* **PROBLEM DESCRIPTION**: Below, locate the line that contains "Remove hard-coded gold". Repeat exactly from that line to the line that contains "# Resume Files", inclusive, leaving out the pictures.
PROVIDED ENTRIES START
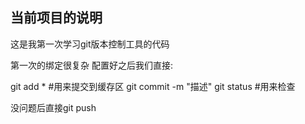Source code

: ## 当前项目的说明

这是我第一次学习git版本控制工具的代码

第一次的绑定很复杂  配置好之后我们直接:

git add * #用来提交到缓存区
git commit -m "描述"
git status #用来检查

没问题后直接git push
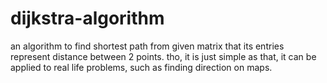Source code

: # dijkstra-algorithm
an algorithm to find shortest path from given matrix that its entries represent distance between 2 points. tho, it is just simple as that, it can be applied to real life problems, such as finding direction on maps.
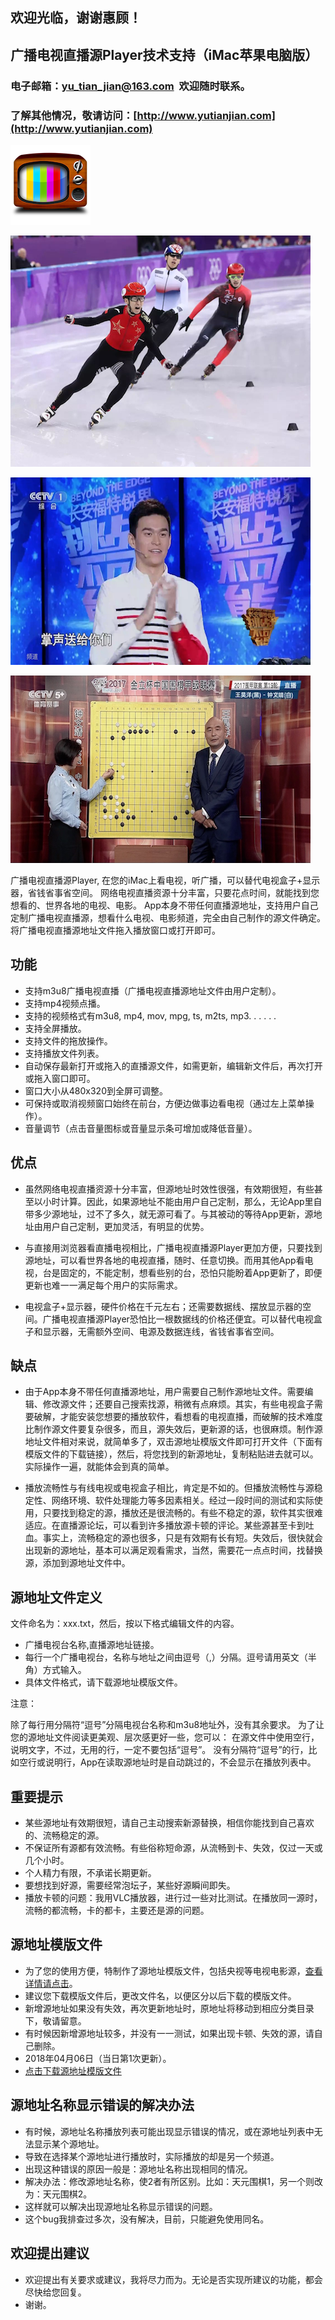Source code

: ## 欢迎光临，谢谢惠顾！

## 广播电视直播源Player技术支持（iMac苹果电脑版）

### 电子邮箱：yu_tian_jian@163.com  欢迎随时联系。

### 了解其他情况，敬请访问：[http://www.yutianjian.com](http://www.yutianjian.com)

![图标](icon_TV.png)

![电视](00.png)

![电视](01.png)

![电视](02.png)

广播电视直播源Player, 在您的iMac上看电视，听广播，可以替代电视盒子+显示器，省钱省事省空间。
网络电视直播资源十分丰富，只要花点时间，就能找到您想看的、世界各地的电视、电影。
App本身不带任何直播源地址，支持用户自己定制广播电视直播源，想看什么电视、电影频道，完全由自己制作的源文件确定。
将广播电视直播源地址文件拖入播放窗口或打开即可。

## 功能

- 支持m3u8广播电视直播（广播电视直播源地址文件由用户定制）。
- 支持mp4视频点播。
- 支持的视频格式有m3u8, mp4, mov, mpg, ts, m2ts, mp3. . . . . .
- 支持全屏播放。
- 支持文件的拖放操作。
- 支持播放文件列表。
- 自动保存最新打开或拖入的直播源文件，如需更新，编辑新文件后，再次打开或拖入窗口即可。
- 窗口大小从480x320到全屏可调整。
- 可保持或取消视频窗口始终在前台，方便边做事边看电视（通过左上菜单操作）。
- 音量调节（点击音量图标或音量显示条可增加或降低音量）。

## 优点

- 虽然网络电视直播资源十分丰富，但源地址时效性很强，有效期很短，有些甚至以小时计算。因此，如果源地址不能由用户自己定制，那么，无论App里自带多少源地址，过不了多久，就无源可看了。与其被动的等待App更新，源地址由用户自己定制，更加灵活，有明显的优势。

- 与直接用浏览器看直播电视相比，广播电视直播源Player更加方便，只要找到源地址，可以看世界各地的电视直播，随时、任意切换。而用其他App看电视，台是固定的，不能定制，想看些别的台，恐怕只能盼着App更新了，即便更新也难一一满足每个用户的实际需求。

- 电视盒子+显示器，硬件价格在千元左右；还需要数据线、摆放显示器的空间。广播电视直播源Player恐怕比一根数据线的价格还便宜。可以替代电视盒子和显示器，无需额外空间、电源及数据连线，省钱省事省空间。

## 缺点

- 由于App本身不带任何直播源地址，用户需要自己制作源地址文件。需要编辑、修改源文件；还要自己搜索找源，稍微有点麻烦。其实，有些电视盒子需要破解，才能安装您想要的播放软件，看想看的电视直播，而破解的技术难度比制作源文件要复杂很多，而且，源失效后，更新源的话，也很麻烦。制作源地址文件相对来说，就简单多了，双击源地址模版文件即可打开文件（下面有模版文件的下载链接），然后，将您找到的新源地址，复制粘贴进去就可以。实际操作一遍，就能体会到真的简单。

- 播放流畅性与有线电视或电视盒子相比，肯定是不如的。但播放流畅性与源稳定性、网络环境、软件处理能力等多因素相关。经过一段时间的测试和实际使用，只要找到稳定的源，播放还是很流畅的。有些不稳定的源，软件其实很难适应。在直播源论坛，可以看到许多播放源卡顿的评论。某些源甚至卡到吐血。事实上，流畅稳定的源也很多，只是有效期有长有短。失效后，很快就会出现新的源地址，基本可以满足观看需求，当然，需要花一点点时间，找替换源，添加到源地址文件中。

## 源地址文件定义

文件命名为：xxx.txt，然后，按以下格式编辑文件的内容。
- 广播电视台名称,直播源地址链接。
- 每行一个广播电视台，名称与地址之间由逗号（,）分隔。逗号请用英文（半角）方式输入。
- 具体文件格式，请下载源地址模版文件。

注意：

除了每行用分隔符“逗号”分隔电视台名称和m3u8地址外，没有其余要求。
为了让您的源地址文件阅读更美观、层次感更好一些，您可以：
在源文件中使用空行，说明文字，不过，无用的行，一定不要包括“逗号”。
没有分隔符“逗号”的行，比如空行或说明行，App在读取源地址时是自动跳过的，不会显示在播放列表中。

## 重要提示

- 某些源地址有效期很短，请自己主动搜索新源替换，相信你能找到自己喜欢的、流畅稳定的源。
- 不保证所有源都有效流畅。有些俗称短命源，从流畅到卡、失效，仅过一天或几个小时。
- 个人精力有限，不承诺长期更新。
- 要想找到好源，需要经常泡坛子，某些好源瞬间即失。
- 播放卡顿的问题：我用VLC播放器，进行过一些对比测试。在播放同一源时，流畅的都流畅，卡的都卡，主要还是源的问题。

## 源地址模版文件

- 为了您的使用方便，特制作了源地址模版文件，包括央视等电视电影源，[查看详情请点击](https://TVPlayerSupport.github.io/Details/)。
- 建议您下载模版文件后，更改文件名，以便区分以后下载的模版文件。
- 新增源地址如果没有失效，再次更新地址时，原地址将移动到相应分类目录下，敬请留意。
- 有时候因新增源地址较多，并没有一一测试，如果出现卡顿、失效的源，请自己删除。
- 2018年04月06日（当日第1次更新）。
- [点击下载源地址模版文件](https://TVPlayerSupport.github.io/txt/myTVsrc.txt.zip)

## 源地址名称显示错误的解决办法

- 有时候，源地址名称播放列表可能出现显示错误的情况，或在源地址列表中无法显示某个源地址。
- 导致在选择某个源地址进行播放时，实际播放的却是另一个频道。
- 出现这种错误的原因一般是：源地址名称出现相同的情况。
- 解决办法：修改源地址名称，使2者有所区别。比如：天元围棋1，另一个则改为：天元围棋2。
- 这样就可以解决出现源地址名称显示错误的问题。
- 这个bug我排查过多次，没有解决，目前，只能避免使用同名。

## 欢迎提出建议

- 欢迎提出有关要求或建议，我将尽力而为。无论是否实现所建议的功能，都会尽快给您回复。
- 谢谢。



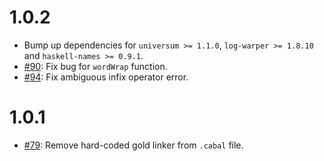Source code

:1.0.2
=====

* Bump up dependencies for `universum >= 1.1.0`, `log-warper >= 1.8.10`
  and `haskell-names >= 0.9.1`.
* [#90](https://github.com/serokell/importify/issues/90):
  Fix bug for `wordWrap` function.
* [#94](https://github.com/serokell/importify/issues/94): Fix ambiguous infix operator error.

1.0.1
=====

* [#79](https://github.com/serokell/importify/issues/79):
  Remove hard-coded gold linker from `.cabal` file.
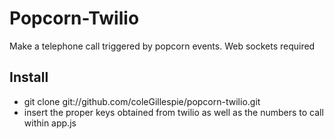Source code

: Popcorn-Twilio
=============

Make a telephone call triggered by popcorn events. Web sockets required

Install
-------

* git clone git://github.com/coleGillespie/popcorn-twilio.git
* insert the proper keys obtained from twilio as well as the numbers to call
within app.js 

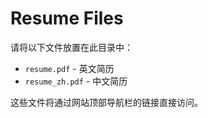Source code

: # Resume Files

请将以下文件放置在此目录中：

- `resume.pdf` - 英文简历
- `resume_zh.pdf` - 中文简历

这些文件将通过网站顶部导航栏的链接直接访问。 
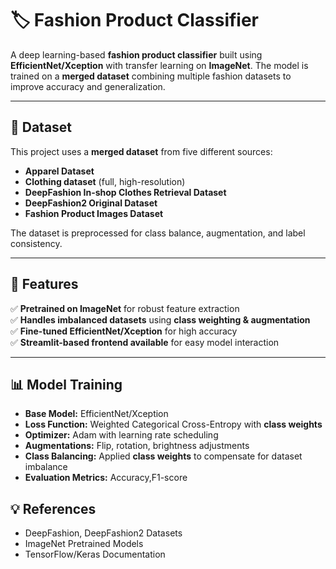 # 🏷️ Fashion Product Classifier  

A deep learning-based **fashion product classifier** built using **EfficientNet/Xception** with transfer learning on **ImageNet**. The model is trained on a **merged dataset** combining multiple fashion datasets to improve accuracy and generalization.

---

## 📂 Dataset  

This project uses a **merged dataset** from five different sources:  

- **Apparel Dataset**  
- **Clothing dataset** (full, high-resolution)  
- **DeepFashion In-shop Clothes Retrieval Dataset**  
- **DeepFashion2 Original Dataset**  
- **Fashion Product Images Dataset**  

The dataset is preprocessed for class balance, augmentation, and label consistency.  

---

## 🚀 Features  

✅ **Pretrained on ImageNet** for robust feature extraction  
✅ **Handles imbalanced datasets** using **class weighting & augmentation**  
✅ **Fine-tuned EfficientNet/Xception** for high accuracy  
✅ **Streamlit-based frontend available** for easy model interaction 

---
## 📊 Model Training  

- **Base Model:** EfficientNet/Xception  
- **Loss Function:** Weighted Categorical Cross-Entropy with **class weights**  
- **Optimizer:** Adam with learning rate scheduling  
- **Augmentations:** Flip, rotation, brightness adjustments  
- **Class Balancing:** Applied **class weights** to compensate for dataset imbalance  
- **Evaluation Metrics:** Accuracy,F1-score  


## 💡 References  

- DeepFashion, DeepFashion2 Datasets  
- ImageNet Pretrained Models  
- TensorFlow/Keras Documentation  

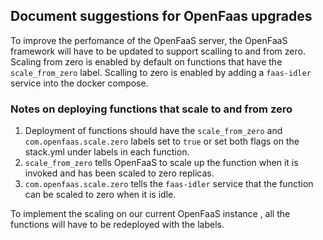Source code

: ## Document suggestions for OpenFaas upgrades
To improve the perfomance of the OpenFaaS server, the OpenFaaS framework will have to be updated to support scalling to and from zero. Scaling from zero is enabled by default on functions that have the `scale_from_zero` label. Scalling to zero is enabled by adding a `faas-idler` service into the docker compose.

### Notes on deploying functions that scale to and from zero
1. Deployment of functions should have the `scale_from_zero` and `com.openfaas.scale.zero` labels set to `true` or set both flags on the stack.yml under labels in each function.
1. `scale_from_zero` tells OpenFaaS to scale up the function when it is invoked and has been scaled to zero replicas.
1. `com.openfaas.scale.zero` tells the `faas-idler` service that the function can be scaled to zero when it is idle.

To implement the scaling on our current OpenFaaS instance , all the functions will have to be redeployed with the labels.
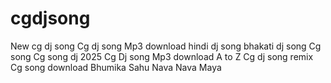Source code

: # cgdjsong
New cg dj song Cg dj song Mp3 download hindi dj song bhakati dj song Cg song Cg song dj 2025 Cg Dj song Mp3 download A to Z Cg dj song remix Cg song download Bhumika Sahu Nava Nava Maya

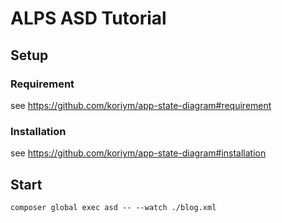 # ALPS ASD Tutorial

## Setup

### Requirement

see https://github.com/koriym/app-state-diagram#requirement

### Installation

see https://github.com/koriym/app-state-diagram#installation

## Start

`composer global exec asd -- --watch ./blog.xml`
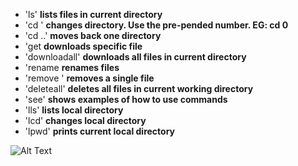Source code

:
* 'ls'                   **lists files in current directory**
* 'cd <number>'          **changes directory. Use the pre-pended number. EG: cd 0**
* 'cd ..'                **moves back one directory**
* 'get <number>          **downloads specific file**
* 'downloadall'          **downloads all files in current directory**
* 'rename <number> <new> **renames files**
* 'remove <number>'      **removes a single file**
* 'deleteall'            **deletes all files in current working directory**
* 'see'                  **shows examples of how to use commands**
* 'lls'                  **lists local directory**
* 'lcd'                  **changes local directory**
* 'lpwd'                 **prints current local directory**   

![Alt Text](https://i.imgur.com/ej1ymvQ.gif)


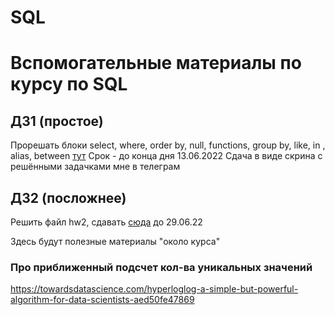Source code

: # SQL
# Вспомогательные материалы по курсу по SQL

## ДЗ1 (простое)
Прорешать блоки select, where, order by, null, functions, group by, like, in , alias, between [тут](https://www.w3schools.com/sql/exercise.asp)
Срок - до конца дня 13.06.2022
Сдача в виде скрина с решёнными задачками мне в телеграм 

## ДЗ2 (посложнее)
Решить файл hw2, сдавать [сюда](https://www.dropbox.com/request/MEUyYHIdCkG67G1GXXDi) до 29.06.22

Здесь будут полезные материалы "около курса"

### Про приближенный подсчет кол-ва уникальных значений
https://towardsdatascience.com/hyperloglog-a-simple-but-powerful-algorithm-for-data-scientists-aed50fe47869
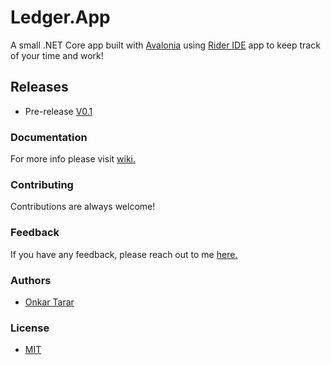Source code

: 
# Ledger.App

A small .NET Core app built with [Avalonia](https://avaloniaui.net/) using [Rider IDE](https://www.jetbrains.com/rider/) app to keep track of your time and work!

## Releases
- Pre-release [V0.1](https://github.com/tararonkar/Ledger.App/releases)

### Documentation

For more info please visit [wiki.](https://github.com/tararonkar/Ledger.App/wiki)


### Contributing

Contributions are always welcome!


### Feedback

If you have any feedback, please reach out to me [here.](mailto:tararonkar@protonmail.com)


### Authors

- [Onkar Tarar](https://github.com/tararonkar)


### License

- [MIT](https://choosealicense.com/licenses/mit/)

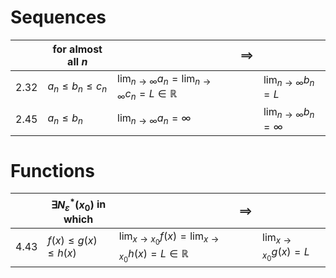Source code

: 

# Sequences 

|  | for almost all $n$ |  | $\implies$ |  |
| ---- | ---- | ---- | ---- | ---- |
| 2.32 | $a_{n}\leq b_{n}\leq c_{n}$ | $\displaystyle\lim_{ n \to \infty }a_{n}=\lim_{ n \to \infty }c_{n}=L\in\mathbb{R}$ |  | $\displaystyle\lim_{ n \to \infty }b_{n}=L$ |
| 2.45 | $a_{n}\leq b_{n}$ | $\displaystyle\lim_{ n \to \infty }a_{n}=\infty$ |  | $\displaystyle\lim_{ n \to \infty }b_{n}=\infty$ |

# Functions


|  | $\exists N^{*}_{\varepsilon}(x_{0})$ in which |  | $\implies$ |  |
| ---- | ---- | ---- | ---- | ---- |
| 4.43 | $f(x)\leq g(x)\leq h(x)$ | $\displaystyle\lim_{ x \to x_{0} }f(x)=\lim_{ x \to x_{0} }h(x)=L\in\mathbb{R}$ |  | $\displaystyle\lim_{ x \to x_{0} }g(x)=L$ |

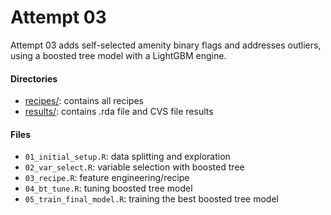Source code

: # Attempt 03

Attempt 03 adds self-selected amenity binary flags and addresses outliers, using a boosted tree model with a LightGBM engine.

#### Directories

-   [recipes/](./recipes/): contains all recipes
-   [results/](./results/): contains .rda file and CVS file results

#### Files

-   `01_initial_setup.R`: data splitting and exploration
-   `02_var_select.R`: variable selection with boosted tree
-   `03_recipe.R`: feature engineering/recipe
-   `04_bt_tune.R`: tuning boosted tree model
-   `05_train_final_model.R`: training the best boosted tree model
PROVIDED ENTRIES END
* **FINAL ANSWER**:
  Remove hard-coded gold linker from `.cabal` file.
Source code

: Popcorn-Twilio
=============

Make a telephone call triggered by popcorn events. Web sockets required

Install
-------

* git clone git://github.com/coleGillespie/popcorn-twilio.git
* insert the proper keys obtained from twilio as well as the numbers to call
within app.js 

Source code

: # Resume Files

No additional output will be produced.